Thirty minutes later, when Sheikh is imprisoned in Tihar jail, the sources of those wails flash across the screen. We (are forced to) see explicit images of burnt corpses, mutilated bodies and violence from the infamous Bosnian ethnic cleansing campaigns. Again, we are in the crowded head of a militant who, determined to face the reality of these graphic pictures, dropped out of his London School of Economics graduation course to make "disruption" – a perpetual sense of discomfort – his default being. It's something he comes to thrive on.
For example, he doesn't shy away when, in a strangely suggestive moment, a friend in a jihad training camp shows him the 'before' and 'after' photographs of his deceased family. It's a flimsy scene to have in a film, almost as if the director were urging us to "see" the terror that begets terror. But it is something you believe Sheikh might have insisted on experiencing – given that he employs these memories as fuel to light the coals that constantly displace his footholds.

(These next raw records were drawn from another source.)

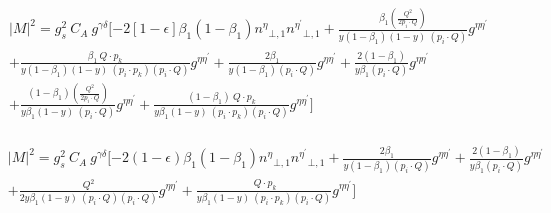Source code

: \begin{equation}
\begin{split}
&{|{M}|}^2 =g_s^2\: C_A\:g^{{{\gamma}}{{\delta}}}[-2[1-\epsilon]{\beta_1}(1-\beta_1){n^{{\eta}}}_{\bot,1}{n^{{\eta}^{\prime}}}_{\bot,1}+\frac{\beta_1(\frac{Q^2}{2p_i \cdot Q})}{y(1-\beta_1) (1-y)\:(p_i \cdot Q)}g^{{{\eta}}{{\eta}^{\prime}}}\\
&+\frac{\beta_1\:Q\cdot p_k}{y(1-\beta_1) (1-y)\:(p_i \cdot p_k)(p_i \cdot Q)}g^{{{\eta}}{{\eta}^{\prime}}}+\frac{2\beta_1}{y(1-\beta_1) (p_i \cdot Q)}g^{{{\eta}}{{\eta}^{\prime}}}+\frac{2(1-\beta_1)}{y\beta_1 (p_i \cdot Q)}g^{{{\eta}}{{\eta}^{\prime}}}\\
&+\frac{(1-\beta_1)(\frac{Q^2}{2p_i \cdot Q})}{y\beta_1 (1-y)\:(p_i \cdot Q)}g^{{{\eta}}{{\eta}^{\prime}}}+\frac{(1-\beta_1)\:Q\cdot p_k}{y\beta_1 (1-y)\:(p_i \cdot p_k)(p_i \cdot Q)}g^{{{\eta}}{{\eta}^{\prime}}}]  \\
\end{split}
\end{equation}


\begin{equation}
\begin{split}
&{|{M}|}^2 =g_s^2\: C_A\:g^{{{\gamma}}{{\delta}}}[-2(1-\epsilon){\beta_1}(1-\beta_1){n^{{\eta}}}_{\bot,1}{n^{{\eta}^{\prime}}}_{\bot,1}+\frac{2\beta_1}{y(1-\beta_1) (p_i \cdot Q)}g^{{{\eta}}{{\eta}^{\prime}}}+\frac{2(1-\beta_1)}{y\beta_1 (p_i \cdot Q)}g^{{{\eta}}{{\eta}^{\prime}}}\\
&+\frac{Q^2}{2y\beta_1 (1-y)\:(p_i \cdot Q)(p_i \cdot Q)}g^{{{\eta}}{{\eta}^{\prime}}}+\frac{\:Q\cdot p_k}{y\beta_1 (1-y)\:(p_i \cdot p_k)(p_i \cdot Q)}g^{{{\eta}}{{\eta}^{\prime}}}]  \\
\end{split}
\end{equation}






















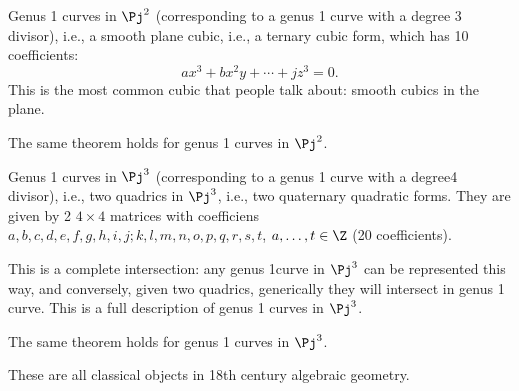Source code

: 
\begin{ex}
Genus 1 curves in $\Pj^2$ (corresponding to a genus 1 curve with a degree 3 divisor), i.e., a smooth plane cubic, i.e., a ternary cubic form, which has 10 coefficients:
\[
ax^3 + bx^2y + \cdots + jz^3=0.
\]
This is the most common cubic that people talk about: smooth cubics in the plane. 
\end{ex}
\begin{thm}
The same theorem holds for genus 1 curves in $\Pj^2$.
\end{thm}

\begin{ex}
Genus 1 curves in $\Pj^3$ (corresponding to a genus 1 curve with a degree4 divisor), i.e., two quadrics in $\Pj^3$, i.e., two quaternary quadratic forms. They are given by 2 $4\times 4$ matrices with coefficiens $a,b,c,d,e,f,g,h,i,j;k,l,m,n,o,p,q,r,s,t$, $a,\ldots, t\in \Z$ (20 coefficients). 

This is a complete intersection: any genus 1curve in $\Pj^3$ can be represented this way, and conversely, given two quadrics,  generically they will intersect in genus 1 curve. This is a full description of genus 1 curves in $\Pj^3$.
\end{ex}
\begin{thm}
The same theorem holds for genus 1 curves in $\Pj^3$.
\end{thm}
These are all classical objects in 18th century algebraic geometry. %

Over the timespan of more than a decade, this theme of unsettlement reveals itself through Sheikh's journey up the ladder of jihad: he is a radical misfit in London's quaint Asian localities, a restless student whose extremism stems from the uncomplicated purism of a pre-internet-age era, a deflected but milk-drinking son to a religious father, an 'educated' English-speaking anarchist in a club full of unlettered passion (while the top brass rewards his exclusive nature, insecure training camp colleagues dismiss him as a mollycoddled elitist), and a self-righteous Muslim prisoner who cannot understand the vegetarianism of his mates. At no point does he feel like he truly belongs anywhere – which is what might partially explain his unstable accents and linguistic indulgences (it's an acting flaw, no doubt, but it oddly adds to the murkiness of his motivations). And which is also what makes him such an inexplicable portrait of evil.
How do you really explain a real-life villain? If he isn't available or alive, rather than an amplified study based on assumptions, you decorate the facts at hand. You distort a few incidents, because the truth offers a limited perspective. As a result, those bleak images aside, we are offered little by way of exploration of the man behind the terrorist.
More than a reductive term like 'evil,' it's a sickness, an addiction – one that is writ large over the formidable actor's face despite his failing accents – that Mehta tries to discover by staying at arm's length
Mehta himself isn't sure of the man, and it shows in that he instead chooses to construct the events – the Delhi kidnapping, the training camp flashbacks, the Daniel Pearl abduction – that came to define his subject's personality. Some awkward family conversations aside, we are none the wiser about anything within Omar Saeed Sheikh, except the perception of power.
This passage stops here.